**Problem to work on**. Copy every line from the material below that holds "import".
__________
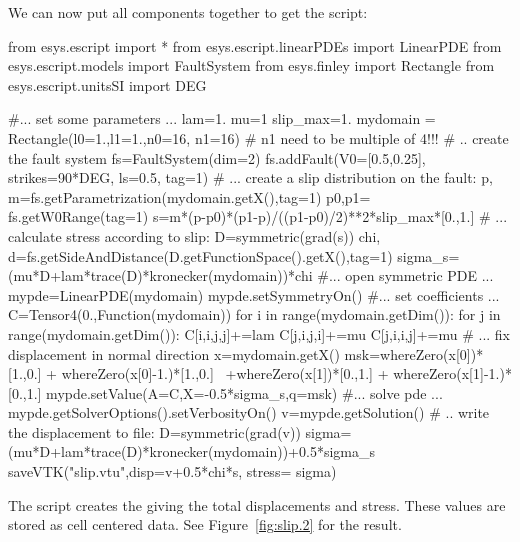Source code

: We can now put all components together to get the script:
\begin{python}
from esys.escript import *
from esys.escript.linearPDEs import LinearPDE
from esys.escript.models import FaultSystem
from esys.finley import Rectangle
from esys.escript.unitsSI import DEG

#... set some parameters ...
lam=1.
mu=1
slip_max=1.
mydomain = Rectangle(l0=1.,l1=1.,n0=16, n1=16)  # n1 need to be multiple of 4!!!
# .. create the fault system
fs=FaultSystem(dim=2)
fs.addFault(V0=[0.5,0.25], strikes=90*DEG, ls=0.5, tag=1)
# ... create a slip distribution on the fault:
p, m=fs.getParametrization(mydomain.getX(),tag=1)
p0,p1= fs.getW0Range(tag=1)
s=m*(p-p0)*(p1-p)/((p1-p0)/2)**2*slip_max*[0.,1.]
# ... calculate stress according to slip:
D=symmetric(grad(s))
chi, d=fs.getSideAndDistance(D.getFunctionSpace().getX(),tag=1)
sigma_s=(mu*D+lam*trace(D)*kronecker(mydomain))*chi
#... open symmetric PDE ...
mypde=LinearPDE(mydomain)
mypde.setSymmetryOn()
#... set coefficients ...
C=Tensor4(0.,Function(mydomain))
for i in range(mydomain.getDim()):
  for j in range(mydomain.getDim()):
     C[i,i,j,j]+=lam
     C[j,i,j,i]+=mu
     C[j,i,i,j]+=mu
# ... fix displacement in normal direction 
x=mydomain.getX()
msk=whereZero(x[0])*[1.,0.] + whereZero(x[0]-1.)*[1.,0.] \
   +whereZero(x[1])*[0.,1.] + whereZero(x[1]-1.)*[0.,1.]
mypde.setValue(A=C,X=-0.5*sigma_s,q=msk)
#... solve pde ...
mypde.getSolverOptions().setVerbosityOn()
v=mypde.getSolution()
# .. write the displacement to file:
D=symmetric(grad(v))
sigma=(mu*D+lam*trace(D)*kronecker(mydomain))+0.5*sigma_s
saveVTK("slip.vtu",disp=v+0.5*chi*s, stress= sigma)
\end{python}
The script creates the  giving the total displacements and stress. These values are stored as cell 
centered data. See Figure~\ref{fig:slip.2} for the result.
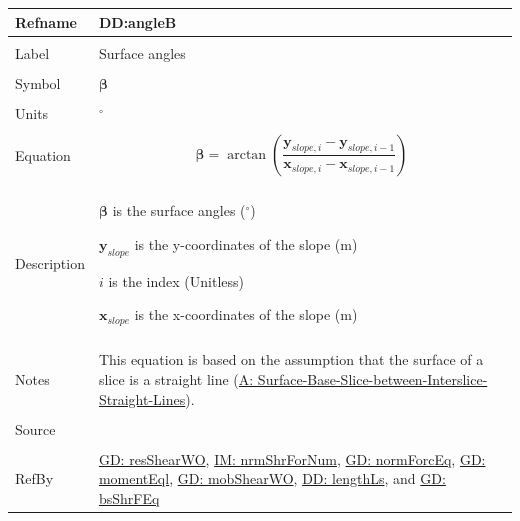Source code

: \documentclass[12pt]{article}
\begin{document}
\noindent \begin{minipage}{\textwidth}
          \begin{tabular}{>{\raggedright}p{}>{\raggedright\arraybackslash}p{}}
          \toprule \textbf{Refname} & \textbf{DD:angleB}
          \label{DD:angleB}
          \\ \midrule \\
          Label & Surface angles
          \\ \midrule \\
          Symbol & $\mathbf{β}$
          \\ \midrule \\
          Units & ${}^{\circ}$
          \\ \midrule \\
          Equation & \begin{displaymath}
                     \mathbf{β}=\arctan\left(\frac{{\mathbf{y}_{slope,i}}-{\mathbf{y}_{slope,i-1}}}{{\mathbf{x}_{slope,i}}-{\mathbf{x}_{slope,i-1}}}\right)
                     \end{displaymath}
          \\ \midrule \\
          Description & \begin{symbDescription}
                        \item{$\mathbf{β}$ is the surface angles (${}^{\circ}$)}
                        \item{${\mathbf{y}_{slope}}$ is the y-coordinates of the slope (m)}
                        \item{$i$ is the index (Unitless)}
                        \item{${\mathbf{x}_{slope}}$ is the x-coordinates of the slope (m)}
                        \end{symbDescription}
          \\ \midrule \\
          Notes & This equation is based on the assumption that the surface of a slice is a straight line (\hyperref[assumpSBSBISL]{A: Surface-Base-Slice-between-Interslice-Straight-Lines}).
          \\ \midrule \\
          Source & \cite{fredlund1977}
          \\ \midrule \\
          RefBy & \hyperref[GD:resShearWO]{GD: resShearWO}, \hyperref[IM:nrmShrForNum]{IM: nrmShrForNum}, \hyperref[GD:normForcEq]{GD: normForcEq}, \hyperref[GD:momentEql]{GD: momentEql}, \hyperref[GD:mobShearWO]{GD: mobShearWO}, \hyperref[DD:lengthLs]{DD: lengthLs}, and \hyperref[GD:bsShrFEq]{GD: bsShrFEq}
          \\ \bottomrule
          \end{tabular}
          \end{minipage}
\par~
\end{document}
__________
**Exercise response**.
from esys.escript import *
from esys.escript.linearPDEs import LinearPDE
from esys.escript.models import FaultSystem
from esys.finley import Rectangle
from esys.escript.unitsSI import DEG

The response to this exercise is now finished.